Paul Haas was at the start of a promising conducting career when he devised and produced a concert project called REWIND in 2006, featuring composer and musician colleagues and violin soloist Anne Akiko Meyers. REWIND was a reaction against the staid nature of the standard classical music performance: audience members surrounded the performers, then left and started playing behind the audience on all sides. There were mirrored sculptures by Kate Raudenbush hanging from the ceiling, interacting in multifaceted ways with the subtle theatrical lighting design. Music started before the audience arrived, and it continued without pause –even between pieces –until after the audience left. A laptop artist injected samples of the orchestra and the audience into the texture.

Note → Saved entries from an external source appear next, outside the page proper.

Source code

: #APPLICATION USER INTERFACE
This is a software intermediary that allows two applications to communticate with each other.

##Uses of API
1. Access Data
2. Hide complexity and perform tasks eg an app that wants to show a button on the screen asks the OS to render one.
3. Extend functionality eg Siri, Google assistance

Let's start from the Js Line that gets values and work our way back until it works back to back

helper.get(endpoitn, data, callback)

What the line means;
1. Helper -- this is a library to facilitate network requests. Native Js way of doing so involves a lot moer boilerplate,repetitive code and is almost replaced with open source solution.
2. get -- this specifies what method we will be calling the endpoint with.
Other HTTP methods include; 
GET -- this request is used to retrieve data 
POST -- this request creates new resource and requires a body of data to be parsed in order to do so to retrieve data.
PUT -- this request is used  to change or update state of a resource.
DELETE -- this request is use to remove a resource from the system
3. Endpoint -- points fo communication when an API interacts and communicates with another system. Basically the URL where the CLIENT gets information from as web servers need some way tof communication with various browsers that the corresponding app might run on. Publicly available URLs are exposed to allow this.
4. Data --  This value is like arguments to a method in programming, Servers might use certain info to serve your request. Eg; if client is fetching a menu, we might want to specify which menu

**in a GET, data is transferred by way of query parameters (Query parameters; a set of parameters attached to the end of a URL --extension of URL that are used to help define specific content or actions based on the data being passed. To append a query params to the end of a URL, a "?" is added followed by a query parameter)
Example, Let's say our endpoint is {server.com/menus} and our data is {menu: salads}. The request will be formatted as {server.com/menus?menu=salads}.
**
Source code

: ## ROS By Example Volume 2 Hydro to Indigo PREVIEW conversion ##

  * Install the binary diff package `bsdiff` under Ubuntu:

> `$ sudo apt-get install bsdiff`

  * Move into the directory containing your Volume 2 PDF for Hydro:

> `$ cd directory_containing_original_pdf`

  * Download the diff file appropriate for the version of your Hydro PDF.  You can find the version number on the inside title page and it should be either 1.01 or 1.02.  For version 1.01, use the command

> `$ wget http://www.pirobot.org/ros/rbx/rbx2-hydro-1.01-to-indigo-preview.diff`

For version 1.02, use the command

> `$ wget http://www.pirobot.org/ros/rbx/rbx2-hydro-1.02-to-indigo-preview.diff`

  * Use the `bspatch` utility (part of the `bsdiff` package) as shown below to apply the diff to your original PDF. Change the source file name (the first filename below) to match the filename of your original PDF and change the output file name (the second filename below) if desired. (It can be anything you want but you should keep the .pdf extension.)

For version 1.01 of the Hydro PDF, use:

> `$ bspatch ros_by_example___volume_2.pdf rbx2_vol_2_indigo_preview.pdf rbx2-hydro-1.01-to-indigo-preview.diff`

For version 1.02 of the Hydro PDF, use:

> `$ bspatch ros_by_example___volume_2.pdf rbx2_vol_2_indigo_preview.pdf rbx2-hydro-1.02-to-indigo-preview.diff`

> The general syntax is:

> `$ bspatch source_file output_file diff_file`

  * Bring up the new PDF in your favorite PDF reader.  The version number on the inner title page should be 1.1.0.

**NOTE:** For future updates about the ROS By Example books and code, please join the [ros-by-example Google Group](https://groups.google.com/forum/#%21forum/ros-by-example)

REWIND had great success, prompting Haas to found Sympho, an organization devoted to the creation and performance of symphonic experiences in unusual venues. One critic, writing in TimeOut NY, even called Haas ‘visionary.’ But what touched Haas more were comments from those involved in the performance, from musicians and members of the audience. “I cannot remember a night at the symphony that was so transcendently beautiful. It was the kind of experience one hopes comes in the hereafter,” said one audience member after Sympho’s second concert, TRACES. Another said, “Although I get to enjoy live music on occasion, it is never with the intimacy, originality, and fervor that we saw last night.”

Paul Haas

“As I reflected on these various creations, I found they went far beyond novelty, resonating deeply with my own ideas, with my search for meaning,” Haas says. The inspiration for Haas’ work comes from a wide array of spiritual and ecological sources, including a longstanding meditation practice and a deep connection to the earth that finds Haas, along with his wife Suzette and two young girls, in the process of beginning an organic homestead that aims eventually to be self-sustaining. His deep concern for the land, for the Earth, and for all its inhabitants, have led him to create art where, as Haas says, “beauty is the only artistic choice: not saccharine, sometimes painful, but always immediate and always real. I’m always striving to connect deep within to that place in each of us that craves beauty, that craves love.”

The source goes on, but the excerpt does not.